The agreement marks Juniper's second big move this week to extend its international business.
Juniper, a maker of Internet routers, said the deal with Tokyo-based NTT, the global carrier division of Japan's Nippon Telegraph and Telephone, will make it the sole supplier of Internet Protocol, or IP, infrastructure and services.
Juniper will supply NTT with its routing technology, including the new T640 Internet Routing Node, which the company says reduces network operation costs. Juniper will also work with NTT to improve services, the companies said.
Routers serve as a sort of "post office" for data, shuttling information to its destination based on IP, at both a network's core and at other junction points along the way.
NTT said the equipment will go into a new network that will extend throughout the United States, Europe and Asia. The move is part of NTT's strategy to move into the global arena with the most cost-effective IP network.

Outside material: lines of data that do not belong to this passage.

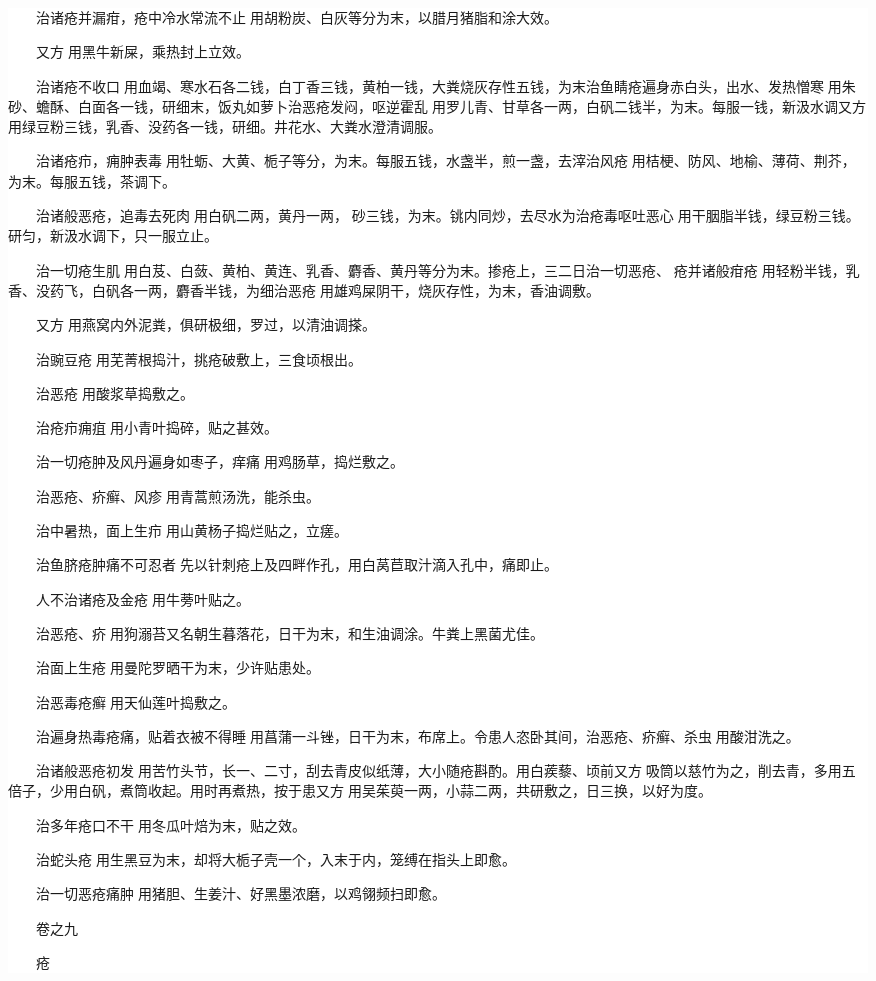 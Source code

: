 　　治诸疮并漏疳，疮中冷水常流不止 用胡粉炭、白灰等分为末，以腊月猪脂和涂大效。

　　又方 用黑牛新屎，乘热封上立效。

　　治诸疮不收口 用血竭、寒水石各二钱，白丁香三钱，黄柏一钱，大粪烧灰存性五钱，为末治鱼睛疮遍身赤白头，出水、发热憎寒 用朱砂、蟾酥、白面各一钱，研细末，饭丸如萝卜治恶疮发闷，呕逆霍乱 用罗儿青、甘草各一两，白矾二钱半，为末。每服一钱，新汲水调又方 用绿豆粉三钱，乳香、没药各一钱，研细。井花水、大粪水澄清调服。

　　治诸疮疖，痈肿表毒 用牡蛎、大黄、栀子等分，为末。每服五钱，水盏半，煎一盏，去滓治风疮 用桔梗、防风、地榆、薄荷、荆芥，为末。每服五钱，茶调下。

　　治诸般恶疮，追毒去死肉 用白矾二两，黄丹一两， 砂三钱，为末。铫内同炒，去尽水为治疮毒呕吐恶心 用干胭脂半钱，绿豆粉三钱。研匀，新汲水调下，只一服立止。

　　治一切疮生肌 用白芨、白蔹、黄柏、黄连、乳香、麝香、黄丹等分为末。掺疮上，三二日治一切恶疮、 疮并诸般疳疮 用轻粉半钱，乳香、没药飞，白矾各一两，麝香半钱，为细治恶疮 用雄鸡屎阴干，烧灰存性，为末，香油调敷。

　　又方 用燕窝内外泥粪，俱研极细，罗过，以清油调搽。

　　治豌豆疮 用芜菁根捣汁，挑疮破敷上，三食顷根出。

　　治恶疮 用酸浆草捣敷之。

　　治疮疖痈疽 用小青叶捣碎，贴之甚效。

　　治一切疮肿及风丹遍身如枣子，痒痛 用鸡肠草，捣烂敷之。

　　治恶疮、疥癣、风疹 用青蒿煎汤洗，能杀虫。

　　治中暑热，面上生疖 用山黄杨子捣烂贴之，立瘥。

　　治鱼脐疮肿痛不可忍者 先以针刺疮上及四畔作孔，用白莴苣取汁滴入孔中，痛即止。

　　人不治诸疮及金疮 用牛蒡叶贴之。

　　治恶疮、疥 用狗溺苔又名朝生暮落花，日干为末，和生油调涂。牛粪上黑菌尤佳。

　　治面上生疮 用曼陀罗晒干为末，少许贴患处。

　　治恶毒疮癣 用天仙莲叶捣敷之。

　　治遍身热毒疮痛，贴着衣被不得睡 用菖蒲一斗锉，日干为末，布席上。令患人恣卧其间，治恶疮、疥癣、杀虫 用酸泔洗之。

　　治诸般恶疮初发 用苦竹头节，长一、二寸，刮去青皮似纸薄，大小随疮斟酌。用白蒺藜、顷前又方 吸筒以慈竹为之，削去青，多用五倍子，少用白矾，煮筒收起。用时再煮热，按于患又方 用吴茱萸一两，小蒜二两，共研敷之，日三换，以好为度。

　　治多年疮口不干 用冬瓜叶焙为末，贴之效。

　　治蛇头疮 用生黑豆为末，却将大栀子壳一个，入末于内，笼缚在指头上即愈。

　　治一切恶疮痛肿 用猪胆、生姜汁、好黑墨浓磨，以鸡翎频扫即愈。

　　卷之九

　　疮

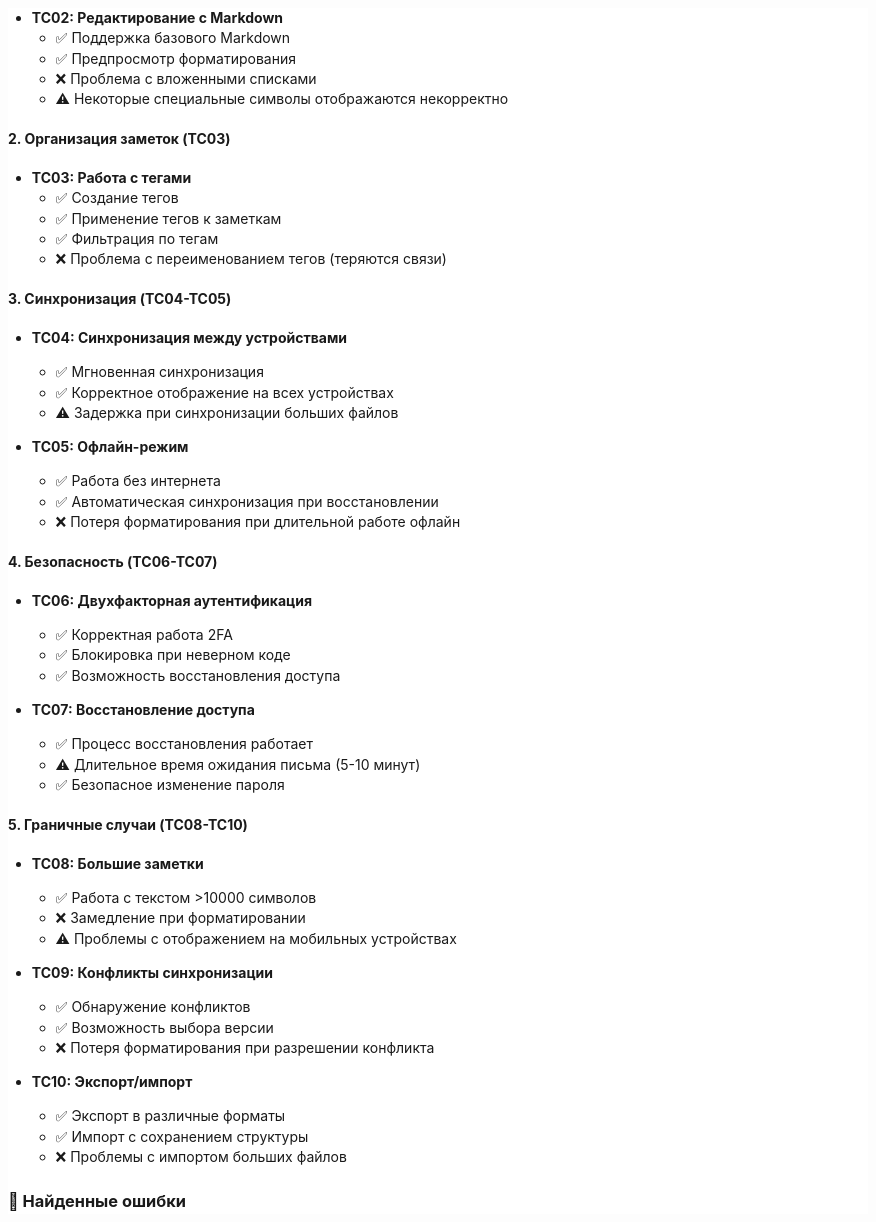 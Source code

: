 - **TC02: Редактирование с Markdown**
  - ✅ Поддержка базового Markdown
  - ✅ Предпросмотр форматирования
  - ❌ Проблема с вложенными списками
  - ⚠️ Некоторые специальные символы отображаются некорректно

#### 2. Организация заметок (TC03)
- **TC03: Работа с тегами**
  - ✅ Создание тегов
  - ✅ Применение тегов к заметкам
  - ✅ Фильтрация по тегам
  - ❌ Проблема с переименованием тегов (теряются связи)

#### 3. Синхронизация (TC04-TC05)
- **TC04: Синхронизация между устройствами**
  - ✅ Мгновенная синхронизация
  - ✅ Корректное отображение на всех устройствах
  - ⚠️ Задержка при синхронизации больших файлов

- **TC05: Офлайн-режим**
  - ✅ Работа без интернета
  - ✅ Автоматическая синхронизация при восстановлении
  - ❌ Потеря форматирования при длительной работе офлайн

#### 4. Безопасность (TC06-TC07)
- **TC06: Двухфакторная аутентификация**
  - ✅ Корректная работа 2FA
  - ✅ Блокировка при неверном коде
  - ✅ Возможность восстановления доступа

- **TC07: Восстановление доступа**
  - ✅ Процесс восстановления работает
  - ⚠️ Длительное время ожидания письма (5-10 минут)
  - ✅ Безопасное изменение пароля

#### 5. Граничные случаи (TC08-TC10)
- **TC08: Большие заметки**
  - ✅ Работа с текстом >10000 символов
  - ❌ Замедление при форматировании
  - ⚠️ Проблемы с отображением на мобильных устройствах

- **TC09: Конфликты синхронизации**
  - ✅ Обнаружение конфликтов
  - ✅ Возможность выбора версии
  - ❌ Потеря форматирования при разрешении конфликта

- **TC10: Экспорт/импорт**
  - ✅ Экспорт в различные форматы
  - ✅ Импорт с сохранением структуры
  - ❌ Проблемы с импортом больших файлов

### 🐛 Найденные ошибки
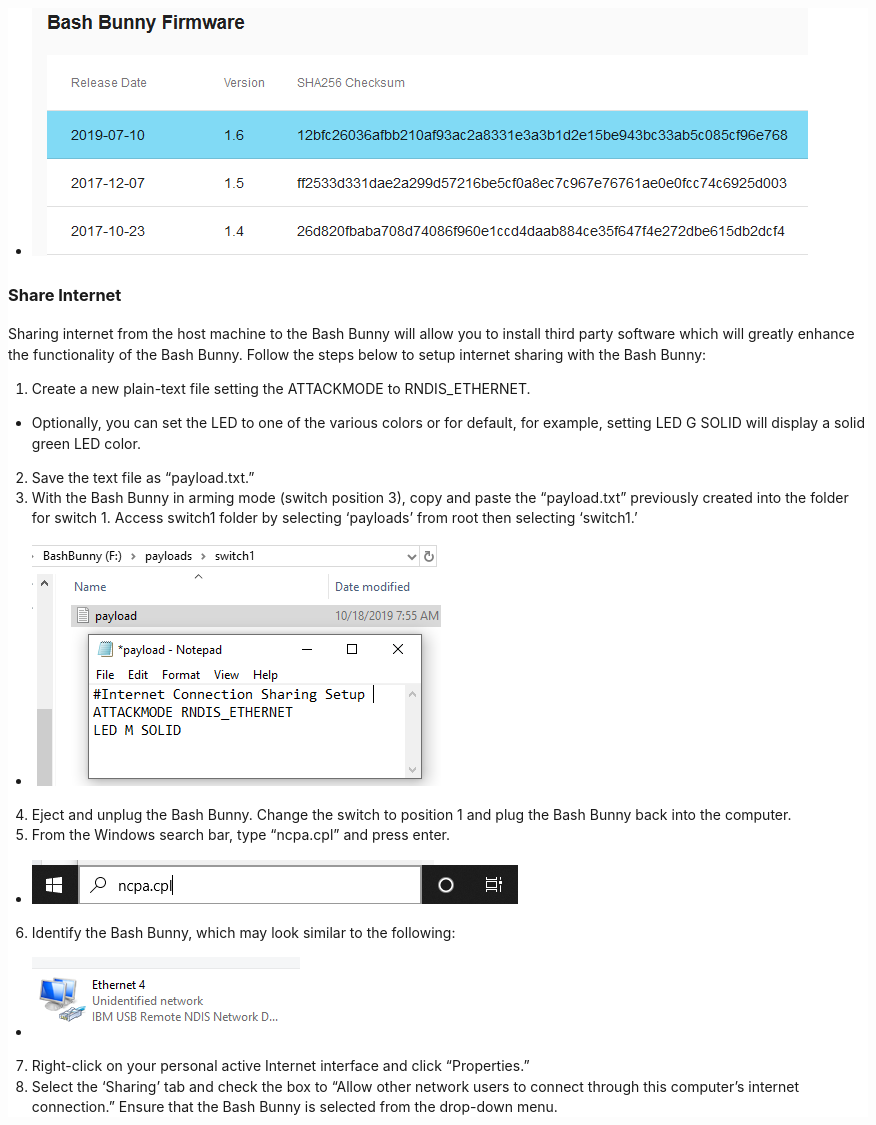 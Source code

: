   * ![Firmware version-2](index_files/screenshots/firmware.png)

### Share Internet

Sharing internet from the host machine to the Bash Bunny will allow you to install third party software which will greatly enhance the functionality of the Bash Bunny. Follow the steps below to setup internet sharing with the Bash Bunny:

1.	Create a new plain-text file setting the ATTACKMODE to RNDIS_ETHERNET. 	
  * Optionally, you can set the LED to one of the various colors or for default, for example, setting LED G SOLID will display a solid green LED color.
2.	Save the text file as “payload.txt.”
3.	With the Bash Bunny in arming mode (switch position 3), copy and paste the “payload.txt” previously created into the folder for switch 1. Access switch1 folder by selecting ‘payloads’ from root then selecting ‘switch1.’
  * ![Switch1](index_files/screenshots/switch1.png)
4.	Eject and unplug the Bash Bunny. Change the switch to position 1 and plug the Bash Bunny back into the computer.
5.	From the Windows search bar, type “ncpa.cpl” and press enter.
  * ![ncpa](index_files/screenshots/ncpa.png)
6.	Identify the Bash Bunny, which may look similar to the following:
  * ![ethernet4](index_files/screenshots/ethernet4.png)
7.	Right-click on your personal active Internet interface and click “Properties.”
8.	Select the ‘Sharing’ tab and check the box to “Allow other network users to connect through this computer’s internet connection.” Ensure that the Bash Bunny is selected from the drop-down menu. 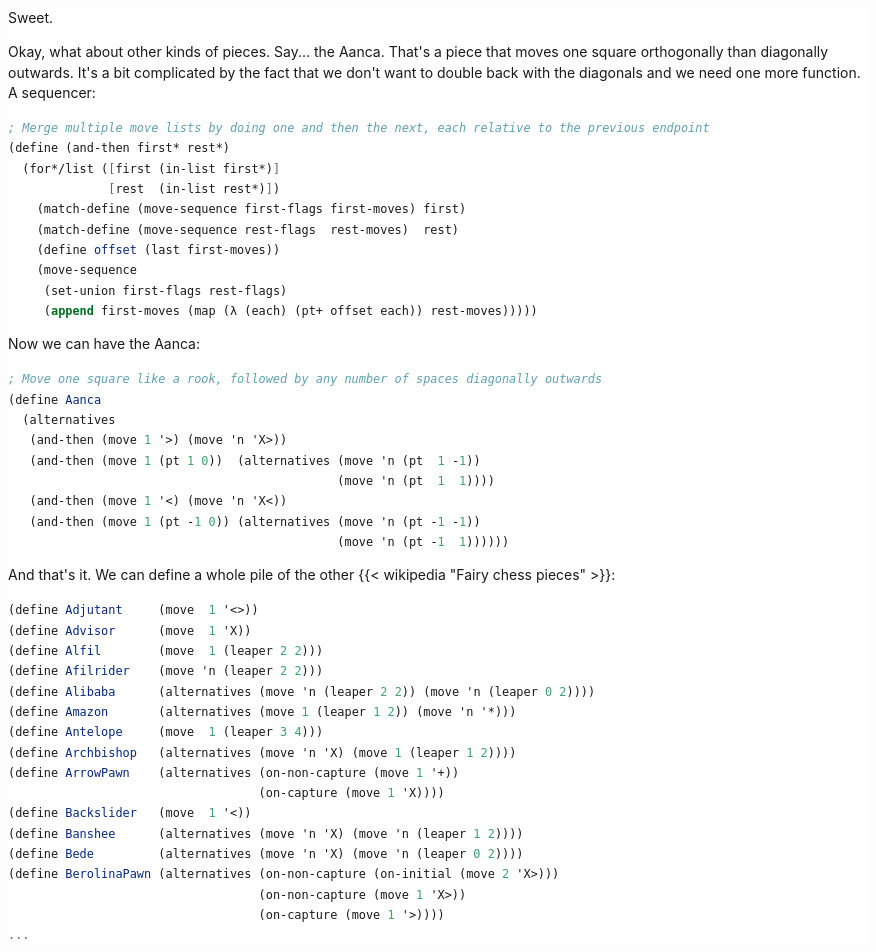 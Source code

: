 Sweet.

Okay, what about other kinds of pieces. Say... the Aanca. That's a piece that moves one square orthogonally than diagonally outwards. It's a bit complicated by the fact that we don't want to double back with the diagonals and we need one more function. A sequencer:

```scheme
; Merge multiple move lists by doing one and then the next, each relative to the previous endpoint
(define (and-then first* rest*)
  (for*/list ([first (in-list first*)]
              [rest  (in-list rest*)])
    (match-define (move-sequence first-flags first-moves) first)
    (match-define (move-sequence rest-flags  rest-moves)  rest)
    (define offset (last first-moves))
    (move-sequence
     (set-union first-flags rest-flags)
     (append first-moves (map (λ (each) (pt+ offset each)) rest-moves)))))
```

Now we can have the Aanca:

```scheme
; Move one square like a rook, followed by any number of spaces diagonally outwards
(define Aanca
  (alternatives
   (and-then (move 1 '>) (move 'n 'X>))
   (and-then (move 1 (pt 1 0))  (alternatives (move 'n (pt  1 -1))
                                              (move 'n (pt  1  1))))
   (and-then (move 1 '<) (move 'n 'X<))
   (and-then (move 1 (pt -1 0)) (alternatives (move 'n (pt -1 -1))
                                              (move 'n (pt -1  1))))))
```

And that's it. We can define a whole pile of the other {{< wikipedia "Fairy chess pieces" >}}:

```scheme
(define Adjutant     (move  1 '<>))
(define Advisor      (move  1 'X))
(define Alfil        (move  1 (leaper 2 2)))
(define Afilrider    (move 'n (leaper 2 2)))
(define Alibaba      (alternatives (move 'n (leaper 2 2)) (move 'n (leaper 0 2))))
(define Amazon       (alternatives (move 1 (leaper 1 2)) (move 'n '*)))
(define Antelope     (move  1 (leaper 3 4)))
(define Archbishop   (alternatives (move 'n 'X) (move 1 (leaper 1 2))))
(define ArrowPawn    (alternatives (on-non-capture (move 1 '+))
                                   (on-capture (move 1 'X))))
(define Backslider   (move  1 '<))
(define Banshee      (alternatives (move 'n 'X) (move 'n (leaper 1 2))))
(define Bede         (alternatives (move 'n 'X) (move 'n (leaper 0 2))))
(define BerolinaPawn (alternatives (on-non-capture (on-initial (move 2 'X>)))
                                   (on-non-capture (move 1 'X>))
                                   (on-capture (move 1 '>))))
...
```


[^1]: Okay, [a little]({{< ref "2013-02-01-1gam-chesslike-1-0-did-it.md" >}}).
[^2]: For the moment, we'll ignore castling and {{< wikipedia "en passant" >}}.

The deal appears to strengthen Juniper's growing interest in global customers.
The Sunnyvale, Calif.-based company on Monday announced plans to acquire Unisphere Networks, a subsidiary of Germany's Siemens, for roughly $740 million.
That move is expected to help Juniper compete against chief rival Cisco Systems, but analysts said it will also help the router maker expand its international business.
"In our view, the acquisition makes important strategic sense for Juniper," said Edward Jackson, an analyst at equity research firm U.S. Bancorp Piper Jaffray. "Juniper gains a worldwide Siemens reseller agreement spanning 190 countries."
David Jackson, an analyst at investment bank Morgan Stanley, also touted the international dimension of Juniper's acquisition. Unisphere derives 70 percent of its sales from international customers, Jackson said in a research note.
Juniper already has an extensive alliance with another European telecom and technology giant, Ericsson.